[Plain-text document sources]
--------------------
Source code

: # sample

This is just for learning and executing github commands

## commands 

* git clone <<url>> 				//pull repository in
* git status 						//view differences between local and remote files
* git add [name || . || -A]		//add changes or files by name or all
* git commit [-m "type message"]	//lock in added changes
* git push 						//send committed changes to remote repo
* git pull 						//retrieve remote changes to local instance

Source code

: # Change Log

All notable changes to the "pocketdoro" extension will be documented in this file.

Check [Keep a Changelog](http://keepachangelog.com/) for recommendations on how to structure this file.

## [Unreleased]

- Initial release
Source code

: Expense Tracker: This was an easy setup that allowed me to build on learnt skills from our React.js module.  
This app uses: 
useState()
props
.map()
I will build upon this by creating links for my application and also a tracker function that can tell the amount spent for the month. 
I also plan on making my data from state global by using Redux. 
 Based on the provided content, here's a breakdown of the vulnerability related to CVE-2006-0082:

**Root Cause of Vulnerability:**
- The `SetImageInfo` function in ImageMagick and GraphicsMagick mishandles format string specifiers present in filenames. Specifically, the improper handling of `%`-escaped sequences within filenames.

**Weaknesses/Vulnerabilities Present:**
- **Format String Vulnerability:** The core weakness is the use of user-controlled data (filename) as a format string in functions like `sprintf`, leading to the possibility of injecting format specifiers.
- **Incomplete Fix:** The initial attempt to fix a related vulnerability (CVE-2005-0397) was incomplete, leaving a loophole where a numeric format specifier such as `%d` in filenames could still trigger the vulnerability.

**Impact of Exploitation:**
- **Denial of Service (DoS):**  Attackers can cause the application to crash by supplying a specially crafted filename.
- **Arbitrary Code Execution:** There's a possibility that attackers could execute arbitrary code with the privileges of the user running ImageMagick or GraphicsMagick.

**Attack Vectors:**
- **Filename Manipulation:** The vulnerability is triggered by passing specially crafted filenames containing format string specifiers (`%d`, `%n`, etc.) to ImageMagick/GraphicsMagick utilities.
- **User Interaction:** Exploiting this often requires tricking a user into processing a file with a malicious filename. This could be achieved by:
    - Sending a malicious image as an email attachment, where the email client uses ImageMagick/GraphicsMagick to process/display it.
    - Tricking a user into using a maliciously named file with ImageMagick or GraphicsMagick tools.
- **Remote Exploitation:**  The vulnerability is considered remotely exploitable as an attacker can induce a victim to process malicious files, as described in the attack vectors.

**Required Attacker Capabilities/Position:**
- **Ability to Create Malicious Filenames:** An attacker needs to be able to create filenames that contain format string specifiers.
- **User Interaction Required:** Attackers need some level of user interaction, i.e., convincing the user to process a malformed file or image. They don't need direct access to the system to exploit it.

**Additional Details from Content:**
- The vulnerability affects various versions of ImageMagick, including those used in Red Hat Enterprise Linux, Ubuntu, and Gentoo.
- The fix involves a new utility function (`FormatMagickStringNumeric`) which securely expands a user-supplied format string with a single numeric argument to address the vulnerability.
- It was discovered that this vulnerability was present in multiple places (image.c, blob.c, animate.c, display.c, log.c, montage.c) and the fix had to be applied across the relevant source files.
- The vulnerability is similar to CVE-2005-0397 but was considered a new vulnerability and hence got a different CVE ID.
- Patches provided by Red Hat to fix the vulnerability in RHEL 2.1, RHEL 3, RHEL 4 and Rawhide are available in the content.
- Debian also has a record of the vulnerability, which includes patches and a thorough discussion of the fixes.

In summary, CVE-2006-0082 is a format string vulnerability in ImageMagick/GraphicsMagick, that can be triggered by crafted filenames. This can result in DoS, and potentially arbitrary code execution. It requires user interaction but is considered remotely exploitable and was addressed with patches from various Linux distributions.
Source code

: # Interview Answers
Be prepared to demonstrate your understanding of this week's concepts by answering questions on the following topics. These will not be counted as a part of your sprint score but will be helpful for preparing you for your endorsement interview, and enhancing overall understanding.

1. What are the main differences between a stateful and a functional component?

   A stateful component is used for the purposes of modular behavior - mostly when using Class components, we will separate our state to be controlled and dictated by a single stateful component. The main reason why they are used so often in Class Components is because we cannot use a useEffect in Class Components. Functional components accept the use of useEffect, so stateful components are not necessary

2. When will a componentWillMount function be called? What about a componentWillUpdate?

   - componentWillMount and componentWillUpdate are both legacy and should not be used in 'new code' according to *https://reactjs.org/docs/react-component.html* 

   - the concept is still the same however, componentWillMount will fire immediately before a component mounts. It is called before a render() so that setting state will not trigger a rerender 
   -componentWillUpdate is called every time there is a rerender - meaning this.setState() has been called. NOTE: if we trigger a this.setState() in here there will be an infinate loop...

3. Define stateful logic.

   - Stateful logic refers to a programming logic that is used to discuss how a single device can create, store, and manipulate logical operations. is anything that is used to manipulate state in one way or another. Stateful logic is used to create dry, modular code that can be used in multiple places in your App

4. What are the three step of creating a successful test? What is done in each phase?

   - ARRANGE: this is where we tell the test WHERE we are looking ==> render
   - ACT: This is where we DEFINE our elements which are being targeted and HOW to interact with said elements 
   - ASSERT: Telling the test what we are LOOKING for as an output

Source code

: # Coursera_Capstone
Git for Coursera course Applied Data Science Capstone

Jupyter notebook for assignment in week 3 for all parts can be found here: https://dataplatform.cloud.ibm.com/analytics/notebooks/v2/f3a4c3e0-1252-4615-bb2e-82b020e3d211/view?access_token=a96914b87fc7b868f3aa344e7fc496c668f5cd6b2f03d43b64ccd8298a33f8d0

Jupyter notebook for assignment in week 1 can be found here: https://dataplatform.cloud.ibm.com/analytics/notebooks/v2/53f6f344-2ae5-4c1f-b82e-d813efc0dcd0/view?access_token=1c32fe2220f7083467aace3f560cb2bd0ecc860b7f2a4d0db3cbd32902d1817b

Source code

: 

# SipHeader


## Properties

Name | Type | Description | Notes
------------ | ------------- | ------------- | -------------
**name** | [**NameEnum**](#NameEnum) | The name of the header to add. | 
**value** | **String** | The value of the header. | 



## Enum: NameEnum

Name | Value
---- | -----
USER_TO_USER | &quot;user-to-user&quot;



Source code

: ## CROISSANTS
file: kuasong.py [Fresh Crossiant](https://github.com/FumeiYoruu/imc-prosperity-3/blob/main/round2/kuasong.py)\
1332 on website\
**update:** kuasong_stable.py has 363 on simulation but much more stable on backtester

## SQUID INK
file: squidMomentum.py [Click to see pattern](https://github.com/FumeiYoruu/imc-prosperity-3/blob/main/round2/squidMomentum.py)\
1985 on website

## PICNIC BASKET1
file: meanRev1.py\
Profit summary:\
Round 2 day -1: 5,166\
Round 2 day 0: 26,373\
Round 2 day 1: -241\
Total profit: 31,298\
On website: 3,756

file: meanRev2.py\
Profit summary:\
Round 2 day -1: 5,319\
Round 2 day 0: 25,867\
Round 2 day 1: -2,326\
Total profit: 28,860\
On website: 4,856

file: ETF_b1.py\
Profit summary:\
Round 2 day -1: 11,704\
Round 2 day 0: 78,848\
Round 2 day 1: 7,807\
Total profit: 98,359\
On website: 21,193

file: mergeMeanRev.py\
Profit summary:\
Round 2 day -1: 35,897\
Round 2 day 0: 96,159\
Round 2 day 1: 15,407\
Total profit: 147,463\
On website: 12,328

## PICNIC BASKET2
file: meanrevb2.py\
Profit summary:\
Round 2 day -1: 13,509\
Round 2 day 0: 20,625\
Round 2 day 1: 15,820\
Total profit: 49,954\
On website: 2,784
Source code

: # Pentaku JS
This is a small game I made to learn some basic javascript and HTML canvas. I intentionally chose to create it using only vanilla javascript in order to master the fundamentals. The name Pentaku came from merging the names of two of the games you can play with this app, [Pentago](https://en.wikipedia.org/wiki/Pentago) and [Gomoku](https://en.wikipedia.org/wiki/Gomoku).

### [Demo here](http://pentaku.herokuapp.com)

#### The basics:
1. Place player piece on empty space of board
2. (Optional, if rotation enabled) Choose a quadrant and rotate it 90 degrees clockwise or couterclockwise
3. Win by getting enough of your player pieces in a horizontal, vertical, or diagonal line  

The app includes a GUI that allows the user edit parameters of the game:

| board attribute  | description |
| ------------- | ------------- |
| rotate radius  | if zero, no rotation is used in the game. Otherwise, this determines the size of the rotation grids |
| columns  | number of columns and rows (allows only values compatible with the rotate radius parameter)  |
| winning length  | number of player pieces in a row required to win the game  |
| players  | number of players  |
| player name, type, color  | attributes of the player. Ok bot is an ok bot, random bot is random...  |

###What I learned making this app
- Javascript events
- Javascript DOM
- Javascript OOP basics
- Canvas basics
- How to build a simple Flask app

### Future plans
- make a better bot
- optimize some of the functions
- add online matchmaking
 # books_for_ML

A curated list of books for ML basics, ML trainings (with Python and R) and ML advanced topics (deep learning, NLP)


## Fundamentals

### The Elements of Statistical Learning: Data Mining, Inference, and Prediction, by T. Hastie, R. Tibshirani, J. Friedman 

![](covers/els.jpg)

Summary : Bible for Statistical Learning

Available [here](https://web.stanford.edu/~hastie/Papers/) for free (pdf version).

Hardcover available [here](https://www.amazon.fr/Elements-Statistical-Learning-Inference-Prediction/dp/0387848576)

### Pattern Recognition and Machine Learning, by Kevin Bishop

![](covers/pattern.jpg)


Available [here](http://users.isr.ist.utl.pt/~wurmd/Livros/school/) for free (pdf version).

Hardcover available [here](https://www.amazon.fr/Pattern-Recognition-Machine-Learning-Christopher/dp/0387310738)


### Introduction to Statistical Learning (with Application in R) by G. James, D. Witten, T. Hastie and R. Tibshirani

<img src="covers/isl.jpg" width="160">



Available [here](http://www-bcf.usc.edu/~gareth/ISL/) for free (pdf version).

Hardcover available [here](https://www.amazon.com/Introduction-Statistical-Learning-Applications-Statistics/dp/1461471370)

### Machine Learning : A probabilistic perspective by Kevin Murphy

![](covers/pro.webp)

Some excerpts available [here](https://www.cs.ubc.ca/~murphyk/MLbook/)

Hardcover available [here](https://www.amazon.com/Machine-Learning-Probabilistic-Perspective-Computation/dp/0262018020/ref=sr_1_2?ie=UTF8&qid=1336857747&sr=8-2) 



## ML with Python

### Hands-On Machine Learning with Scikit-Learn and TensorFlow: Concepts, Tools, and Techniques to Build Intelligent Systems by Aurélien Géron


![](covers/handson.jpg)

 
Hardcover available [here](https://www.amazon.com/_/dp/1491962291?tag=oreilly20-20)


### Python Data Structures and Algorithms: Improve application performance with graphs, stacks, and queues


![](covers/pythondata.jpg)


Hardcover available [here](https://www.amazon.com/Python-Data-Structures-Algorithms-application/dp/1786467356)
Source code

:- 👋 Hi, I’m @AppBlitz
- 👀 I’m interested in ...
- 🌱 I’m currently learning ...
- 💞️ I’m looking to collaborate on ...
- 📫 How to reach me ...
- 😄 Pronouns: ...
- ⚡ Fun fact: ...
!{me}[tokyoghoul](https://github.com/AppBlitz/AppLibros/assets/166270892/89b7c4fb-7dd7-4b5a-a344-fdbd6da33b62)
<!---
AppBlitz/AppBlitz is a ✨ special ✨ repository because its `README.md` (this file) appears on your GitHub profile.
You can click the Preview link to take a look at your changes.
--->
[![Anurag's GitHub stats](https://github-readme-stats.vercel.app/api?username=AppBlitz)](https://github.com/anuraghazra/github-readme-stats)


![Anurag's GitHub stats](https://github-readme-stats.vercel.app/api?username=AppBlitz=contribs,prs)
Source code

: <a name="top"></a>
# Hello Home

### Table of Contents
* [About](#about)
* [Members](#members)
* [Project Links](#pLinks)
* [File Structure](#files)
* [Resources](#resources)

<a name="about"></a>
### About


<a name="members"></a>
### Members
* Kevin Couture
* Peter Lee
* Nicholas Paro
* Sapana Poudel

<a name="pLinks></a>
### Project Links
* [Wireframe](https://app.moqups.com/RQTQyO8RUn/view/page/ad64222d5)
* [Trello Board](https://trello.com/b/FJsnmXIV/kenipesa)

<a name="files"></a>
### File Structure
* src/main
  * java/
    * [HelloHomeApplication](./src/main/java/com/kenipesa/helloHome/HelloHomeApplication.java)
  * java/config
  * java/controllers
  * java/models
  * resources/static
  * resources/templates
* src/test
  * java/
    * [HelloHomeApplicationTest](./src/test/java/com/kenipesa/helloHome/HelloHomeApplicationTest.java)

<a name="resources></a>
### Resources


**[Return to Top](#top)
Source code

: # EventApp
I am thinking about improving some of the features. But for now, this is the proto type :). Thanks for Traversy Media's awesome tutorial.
--------------------
▶ Task requirements: Return exactly, and only, the lines above starting at the line that contains "2. (Optional, if" and ending at the line that contains "number of columns".

▶ Response to the exercise:
2. (Optional, if rotation enabled) Choose a quadrant and rotate it 90 degrees clockwise or couterclockwise
3. Win by getting enough of your player pieces in a horizontal, vertical, or diagonal line  

The app includes a GUI that allows the user edit parameters of the game:

| board attribute  | description |
| ------------- | ------------- |
| rotate radius  | if zero, no rotation is used in the game. Otherwise, this determines the size of the rotation grids |
| columns  | number of columns and rows (allows only values compatible with the rotate radius parameter)  |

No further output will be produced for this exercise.